Provided information.
▼

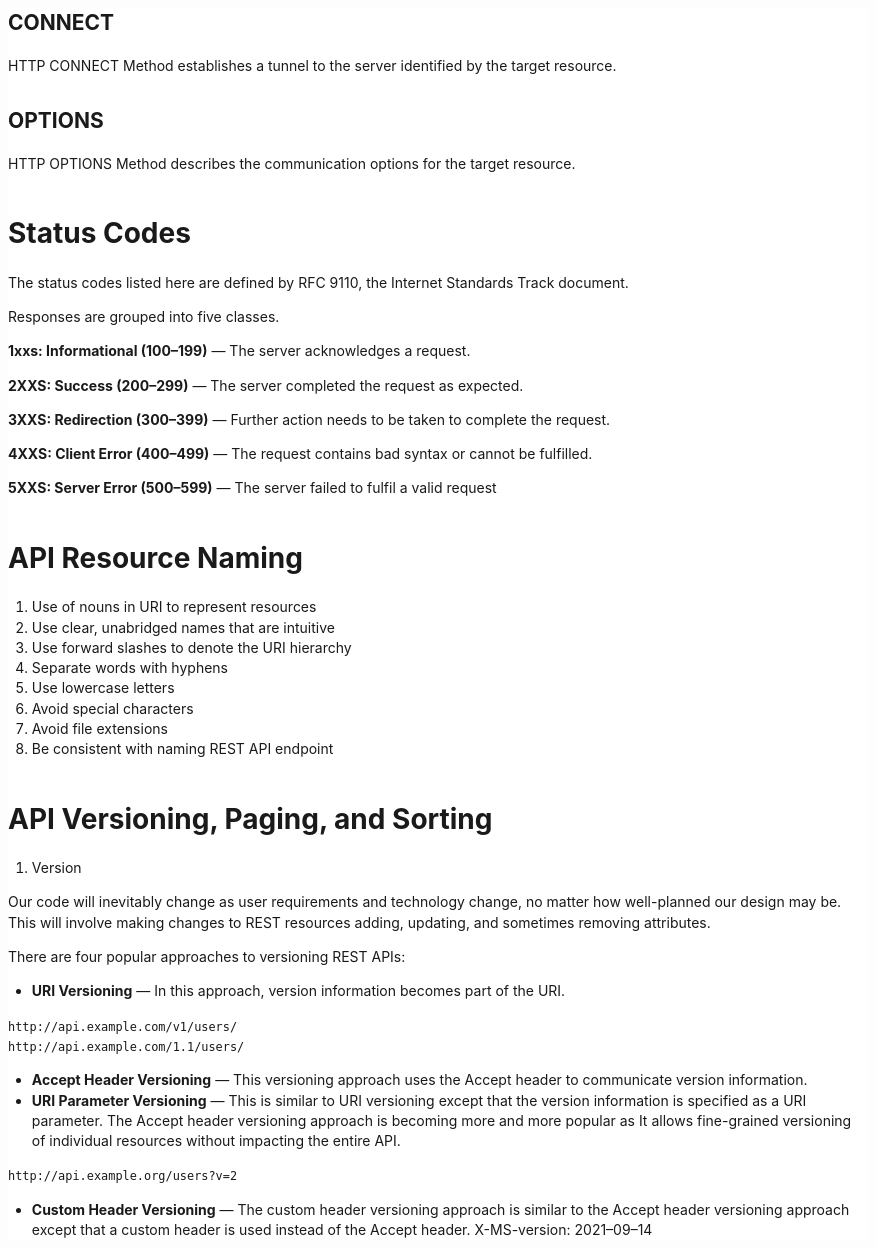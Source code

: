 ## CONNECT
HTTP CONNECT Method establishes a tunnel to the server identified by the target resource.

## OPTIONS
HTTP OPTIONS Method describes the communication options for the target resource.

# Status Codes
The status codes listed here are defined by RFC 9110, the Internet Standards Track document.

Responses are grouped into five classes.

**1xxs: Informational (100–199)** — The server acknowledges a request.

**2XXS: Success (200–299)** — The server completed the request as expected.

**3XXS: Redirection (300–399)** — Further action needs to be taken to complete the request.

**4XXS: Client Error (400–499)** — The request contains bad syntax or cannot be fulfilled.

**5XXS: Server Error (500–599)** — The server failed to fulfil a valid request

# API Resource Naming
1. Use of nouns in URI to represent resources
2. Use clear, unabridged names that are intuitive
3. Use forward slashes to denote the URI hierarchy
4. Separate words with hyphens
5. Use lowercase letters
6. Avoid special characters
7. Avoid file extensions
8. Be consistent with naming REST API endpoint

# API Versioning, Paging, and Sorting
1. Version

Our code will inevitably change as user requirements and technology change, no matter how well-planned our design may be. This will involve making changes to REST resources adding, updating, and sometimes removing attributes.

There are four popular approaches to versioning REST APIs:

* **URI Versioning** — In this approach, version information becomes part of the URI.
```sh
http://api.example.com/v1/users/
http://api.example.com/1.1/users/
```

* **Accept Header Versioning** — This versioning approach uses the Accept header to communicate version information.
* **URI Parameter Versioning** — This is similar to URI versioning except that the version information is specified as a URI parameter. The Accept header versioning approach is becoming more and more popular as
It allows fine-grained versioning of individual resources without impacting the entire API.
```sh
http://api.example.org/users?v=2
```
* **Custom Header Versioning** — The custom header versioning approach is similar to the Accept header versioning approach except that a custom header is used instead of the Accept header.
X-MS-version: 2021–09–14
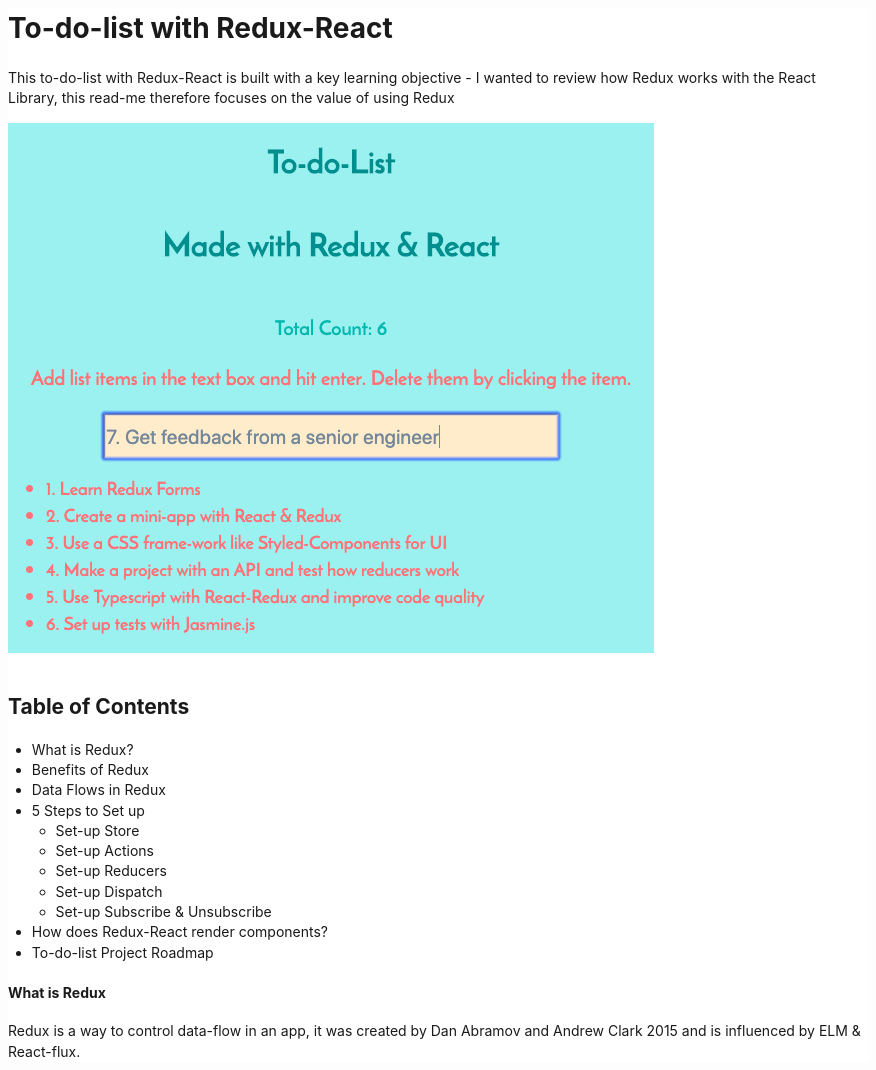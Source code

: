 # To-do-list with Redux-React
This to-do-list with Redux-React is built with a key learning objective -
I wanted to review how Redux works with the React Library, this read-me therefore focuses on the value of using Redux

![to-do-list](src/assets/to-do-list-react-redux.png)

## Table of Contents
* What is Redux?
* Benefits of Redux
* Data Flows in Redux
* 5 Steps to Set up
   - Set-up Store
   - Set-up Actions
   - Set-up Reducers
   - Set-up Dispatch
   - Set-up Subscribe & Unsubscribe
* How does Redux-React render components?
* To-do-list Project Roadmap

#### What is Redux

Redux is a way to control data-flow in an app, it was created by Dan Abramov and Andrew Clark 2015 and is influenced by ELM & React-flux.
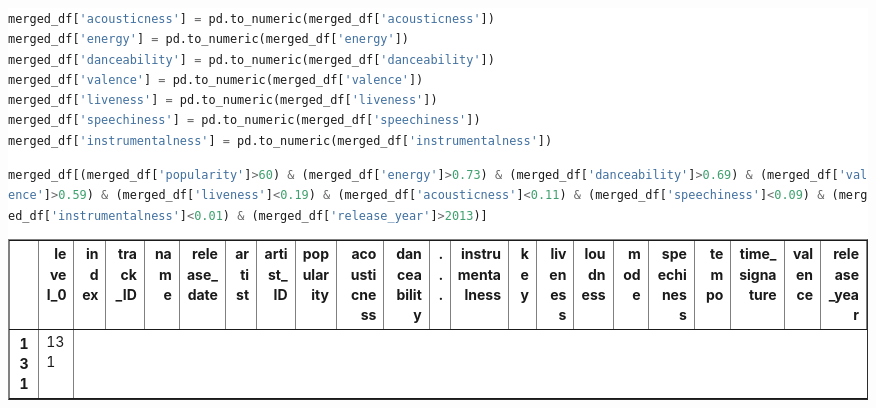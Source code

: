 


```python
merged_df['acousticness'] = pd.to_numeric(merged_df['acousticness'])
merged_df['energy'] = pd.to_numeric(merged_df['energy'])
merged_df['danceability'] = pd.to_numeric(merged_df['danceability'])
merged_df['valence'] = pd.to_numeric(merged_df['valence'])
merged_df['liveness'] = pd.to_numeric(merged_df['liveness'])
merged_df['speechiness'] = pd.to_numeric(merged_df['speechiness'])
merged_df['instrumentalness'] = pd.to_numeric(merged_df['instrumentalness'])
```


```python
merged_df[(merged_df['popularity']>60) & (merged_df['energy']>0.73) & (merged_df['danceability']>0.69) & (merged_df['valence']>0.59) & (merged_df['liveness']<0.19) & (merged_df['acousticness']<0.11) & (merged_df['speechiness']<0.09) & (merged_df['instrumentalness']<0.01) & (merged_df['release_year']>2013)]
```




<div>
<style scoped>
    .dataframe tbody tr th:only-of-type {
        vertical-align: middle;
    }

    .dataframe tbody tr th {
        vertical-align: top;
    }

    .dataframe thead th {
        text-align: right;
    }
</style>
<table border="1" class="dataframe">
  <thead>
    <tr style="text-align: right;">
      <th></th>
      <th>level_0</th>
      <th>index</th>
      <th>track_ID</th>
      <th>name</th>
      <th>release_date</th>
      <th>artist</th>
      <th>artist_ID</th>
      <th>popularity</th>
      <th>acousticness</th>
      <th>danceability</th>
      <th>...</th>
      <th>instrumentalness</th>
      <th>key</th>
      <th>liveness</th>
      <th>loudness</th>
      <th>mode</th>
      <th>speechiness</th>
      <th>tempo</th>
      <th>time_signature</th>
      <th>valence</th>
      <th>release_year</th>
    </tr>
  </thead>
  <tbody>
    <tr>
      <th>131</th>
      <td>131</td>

▲

Task goal. If a line above holds the string "example", copy it out.

Answer box.
http://api.example.com/v1/users/
http://api.example.com/1.1/users/
http://api.example.org/users?v=2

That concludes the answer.